Nyarlothotep has appeared in many tales penned by Lovecraft including, Nyarlathotep (1920), The Rats in the Walls (1924), The Dream Quest of Unknon Kadath (1926/27), Fungi From Yuggoth (1929/30), The Whisper in the Darkness (1931), The Dreams of the Witch House (1933), The Shadow Out of Time (1936) and in The Haunter in the Dark (1936).
It is interesting that the character is named or appears in so many tales, while Cthulhu is named or appears in only four.
So why is Nyarlothotep more popular in Lovecraft’s mind? Perhaps a trip down the Wiki-hole will provide some answers.
In a 1921 letter to Reinhardt Kleiner, Lovecraft related the dream he had had — described as “the most realistic and horrible [nightmare]I have experienced since the age of ten” — that served as the basis for his prose poem “Nyarlathotep.” In the dream, he received a letter from his friend Samuel Loveman that read:
Don’t fail to see Nyarlathotep if he comes to Providence. He is horrible — horrible beyond anything you can imagine — but wonderful. He haunts one for hours afterwards. I am still shuddering at what he showed.
Lovecraft commented:
I had never heard the name NYARLATHOTEP before, but seemed to understand the allusion. Nyarlathotep was a kind of itinerant showman or lecturer who held forth in public halls and aroused widespread fear and discussion with his exhibitions. These exhibitions consisted of two parts — first, a horrible — possibly prophetic — cinema reel; and later some extraordinary experiments with scientific and electrical apparatus. As I received the letter, I seemed to recall that Nyarlathotep was already in Providence…. I seemed to remember that persons had whispered to me in awe of his horrors, and warned me not to go near him. But Loveman’s dream letter decided me…. As I left the house I saw throngs of men plodding through the night, all whispering affrightedly and bound in one direction. I fell in with them, afraid yet eager to see and hear the great, the obscure, the unutterable Nyarlathotep.
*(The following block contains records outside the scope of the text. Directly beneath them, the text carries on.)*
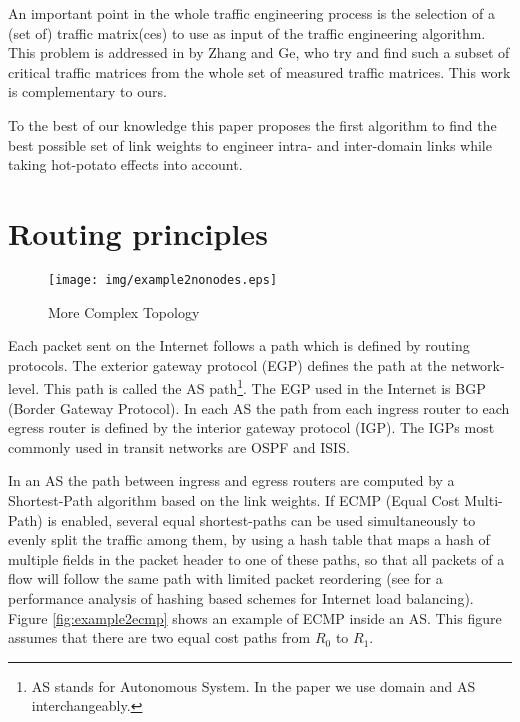 \documentclass{acm_proc_article-sp}
\begin{document}
An important point in the whole traffic engineering process is the
selection of a (set of) traffic matrix(ces) to use as input of the
traffic engineering algorithm. This problem is addressed in \cite{zhang} by Zhang and Ge, who try and
find such a subset of critical traffic matrices from the whole set of
measured traffic matrices. This work is complementary to ours.

To the best of our knowledge this paper proposes the first algorithm to find the
best possible set of link weights to engineer intra- and
  inter-domain links while taking hot-potato effects into account. 

\section{Routing principles}
\label{sec:survey}

\bigskip

\begin{figure}[htbp]
  \centering
  \texttt{[image: img/example2nonodes.eps]}
  \caption{More Complex Topology}
  \label{fig:example2nonodes}
\end{figure}

Each packet sent on the Internet follows a path which is defined by
routing protocols. The exterior gateway
protocol (EGP) defines the path at the network-level. This path is called
the AS path\footnote{AS stands for Autonomous System. In the paper we use domain
  and AS interchangeably.}. The EGP used
in the Internet is BGP (Border Gateway Protocol). In each AS the path
from each ingress router to each egress router is defined by the
interior gateway protocol (IGP). The IGPs most commonly used in
transit networks are OSPF and ISIS. 

In an AS the path between ingress and egress routers are
computed by a Shortest-Path algorithm based on the
link weights. If ECMP (Equal Cost Multi-Path) is enabled, several equal shortest-paths
can be used simultaneously to evenly
split the traffic among them, by using a hash table that
maps a hash of multiple fields in the packet header to one of these paths, 
so that all packets of a flow
will follow the same path with limited packet reordering (see
\cite{cao} for a performance analysis of hashing based schemes for
Internet load balancing). Figure \ref{fig:example2ecmp} shows an
example of ECMP inside an AS. This figure assumes that there are 
two equal cost paths from $R_0$ to $R_1$.
\end{document}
Will Murray has speculated that this dream image of Nyarlathotep may have been inspired by the inventor Nikola Tesla, whose well-attended lectures did involve extraordinary experiments with electrical apparatus and whom some saw as a sinister figure.
WHAAAAT! NIKOLA TESLA!? That is something that hadn’t clicked with me in a long time.
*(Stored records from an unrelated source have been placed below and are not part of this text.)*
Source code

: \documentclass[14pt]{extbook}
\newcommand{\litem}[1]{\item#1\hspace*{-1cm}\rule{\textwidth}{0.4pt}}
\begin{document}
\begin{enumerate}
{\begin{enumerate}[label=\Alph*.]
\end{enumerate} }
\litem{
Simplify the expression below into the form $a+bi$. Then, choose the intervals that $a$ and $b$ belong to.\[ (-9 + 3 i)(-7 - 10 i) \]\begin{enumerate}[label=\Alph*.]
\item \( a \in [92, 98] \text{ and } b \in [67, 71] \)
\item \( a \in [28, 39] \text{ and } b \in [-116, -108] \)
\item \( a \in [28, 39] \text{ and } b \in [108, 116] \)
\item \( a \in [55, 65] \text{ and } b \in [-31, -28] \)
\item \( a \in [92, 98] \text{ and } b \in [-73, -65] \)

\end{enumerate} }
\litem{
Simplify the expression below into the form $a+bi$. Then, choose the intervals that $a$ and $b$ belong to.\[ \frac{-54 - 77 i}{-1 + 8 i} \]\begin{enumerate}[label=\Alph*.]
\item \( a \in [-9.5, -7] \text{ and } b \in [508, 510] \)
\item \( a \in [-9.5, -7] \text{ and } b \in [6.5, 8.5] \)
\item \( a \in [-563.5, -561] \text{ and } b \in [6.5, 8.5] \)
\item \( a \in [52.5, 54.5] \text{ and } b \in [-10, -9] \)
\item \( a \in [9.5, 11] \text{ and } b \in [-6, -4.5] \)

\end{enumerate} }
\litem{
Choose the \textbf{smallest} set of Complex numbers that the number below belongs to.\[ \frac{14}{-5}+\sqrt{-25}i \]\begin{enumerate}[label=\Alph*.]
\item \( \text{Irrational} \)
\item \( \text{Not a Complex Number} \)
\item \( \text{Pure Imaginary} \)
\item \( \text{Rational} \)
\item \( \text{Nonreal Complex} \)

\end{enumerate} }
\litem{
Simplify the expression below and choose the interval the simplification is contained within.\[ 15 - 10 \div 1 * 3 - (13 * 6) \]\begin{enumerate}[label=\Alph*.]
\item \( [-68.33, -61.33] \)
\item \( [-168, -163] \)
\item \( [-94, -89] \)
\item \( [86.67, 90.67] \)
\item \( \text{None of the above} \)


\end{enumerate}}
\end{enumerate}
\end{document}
With that knowledge under our belts, how does the interpretation of the character stand up in statue form from Gecco Group?
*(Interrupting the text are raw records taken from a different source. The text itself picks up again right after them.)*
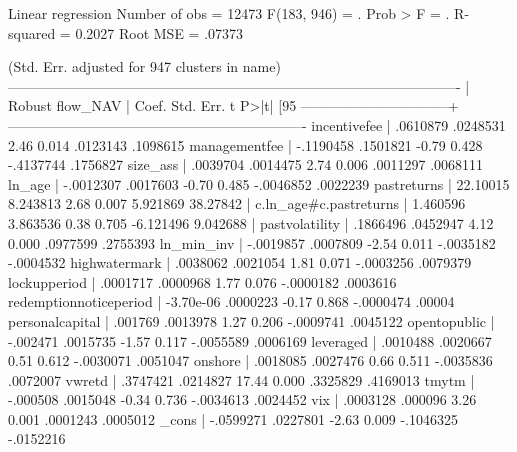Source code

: Linear regression                                      Number of obs =   12473
                                                       F(183,   946) =       .
                                                       Prob > F      =       .
                                                       R-squared     =  0.2027
                                                       Root MSE      =  .07373

                                                    (Std. Err. adjusted for 947 clusters in name)
-------------------------------------------------------------------------------------------------
                        |               Robust
               flow_NAV |      Coef.   Std. Err.      t    P>|t|     [95%
--------------------------------+----------------------------------------------------------------
           incentivefee |   .0610879   .0248531     2.46   0.014     .0123143    .1098615
          managementfee |  -.1190458   .1501821    -0.79   0.428    -.4137744    .1756827
               size_ass |   .0039704   .0014475     2.74   0.006     .0011297    .0068111
                 ln_age |  -.0012307   .0017603    -0.70   0.485    -.0046852    .0022239
            pastreturns |   22.10015   8.243813     2.68   0.007     5.921869    38.27842
                        |
 c.ln_age#c.pastreturns |   1.460596   3.863536     0.38   0.705    -6.121496    9.042688
                        |
         pastvolatility |   .1866496   .0452947     4.12   0.000     .0977599    .2755393
             ln_min_inv |  -.0019857   .0007809    -2.54   0.011    -.0035182   -.0004532
          highwatermark |   .0038062   .0021054     1.81   0.071    -.0003256    .0079379
           lockupperiod |   .0001717   .0000968     1.77   0.076    -.0000182    .0003616
 redemptionnoticeperiod |  -3.70e-06   .0000223    -0.17   0.868    -.0000474      .00004
        personalcapital |    .001769   .0013978     1.27   0.206    -.0009741    .0045122
           opentopublic |   -.002471   .0015735    -1.57   0.117    -.0055589    .0006169
              leveraged |   .0010488   .0020667     0.51   0.612    -.0030071    .0051047
                onshore |   .0018085   .0027476     0.66   0.511    -.0035836    .0072007
                 vwretd |   .3747421   .0214827    17.44   0.000     .3325829    .4169013
                  tmytm |   -.000508   .0015048    -0.34   0.736    -.0034613    .0024452
                    vix |   .0003128    .000096     3.26   0.001     .0001243    .0005012
                  _cons |  -.0599271   .0227801    -2.63   0.009    -.1046325   -.0152216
Distinctly unique from other gods in Cthulhu Mythos, Nyarlathotep appears in the guise of a human bringing madness and chaos to Earth.
Its form is constantly changing, sometimes an Egyptian prophet, and other times a tall skinny man coming out of the shadows.
For this model kit, it is disguised as a physicist researching nuclear weapons and has just shed its old skin.
The creature’s body looks like a reptile with both insect and human like limbs and organs.
The statue is designed by Paul Komoda, and sculpted by Daisuke Manno. This model kit (which requires you to assemble and paint), arrives in April 2018 with a $229.99 price tag.